The party called the poverty report proof that “Netanyahu’s government failed in every parameter, including taking care of the weaker sectors and lowering the cost of living, and sent tens of thousands of families below the poverty line.”
Koolanu said “it is unacceptable that children go to sleep hungry and the elderly give up on their medications.”
This situation is not Israel’s fate, it is part of “a system in which tycoons and powerful groups turned Israel into a place where a whole generation cannot see the horizon,” and that must be changed, the party said.
Koolanu called to fight the powerful groups and break up market concentration in order to lower the cost of living, decrease poverty and give hope to the younger generation.
MK Orly Levy-Abecassis (Yisrael Beytenu) said the report indicates an acute need to make the war on poverty a national goal for both the departing and the next government.
“The signs of distress have long not been hidden from decision-makers and policy-setters,” she said. “This is a frightening and dangerous situation.

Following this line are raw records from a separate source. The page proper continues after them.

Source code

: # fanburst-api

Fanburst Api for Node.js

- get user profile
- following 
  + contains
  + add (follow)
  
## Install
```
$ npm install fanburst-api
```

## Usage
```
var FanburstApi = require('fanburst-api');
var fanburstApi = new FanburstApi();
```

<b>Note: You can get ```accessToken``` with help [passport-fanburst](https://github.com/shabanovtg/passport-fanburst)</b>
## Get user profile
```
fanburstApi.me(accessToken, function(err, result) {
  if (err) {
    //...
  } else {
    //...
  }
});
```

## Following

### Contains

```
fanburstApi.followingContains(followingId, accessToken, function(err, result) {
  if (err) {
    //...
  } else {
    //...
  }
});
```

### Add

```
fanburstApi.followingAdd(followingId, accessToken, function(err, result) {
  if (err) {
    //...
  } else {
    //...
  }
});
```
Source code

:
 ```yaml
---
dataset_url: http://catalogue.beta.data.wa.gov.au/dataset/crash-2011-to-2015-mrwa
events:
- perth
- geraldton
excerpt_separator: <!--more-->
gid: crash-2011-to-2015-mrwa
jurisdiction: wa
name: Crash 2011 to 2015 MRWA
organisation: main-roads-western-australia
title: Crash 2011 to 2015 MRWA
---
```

The time has come to leave election slogans behind and start acting. This isn’t the time to form a committee and commit to enacting its findings – one has to stand behind promises and not run from the truth.”
The Forum to Combat Poverty demanded that party leaders commit to fighting poverty, and created posters with Lapid, Kahlon and Bayit Yehudi chairman Naftali Bennett on them to promote their campaign.
Transportation Minister Israel Katz of the Likud said the National Insurance Institute’s poverty report was what mattered and that NGOs release their own numbers to fit their agendas. The National Insurance Institute report indicated that poverty is down, he noted.
Gil Hoffman contributed to this report.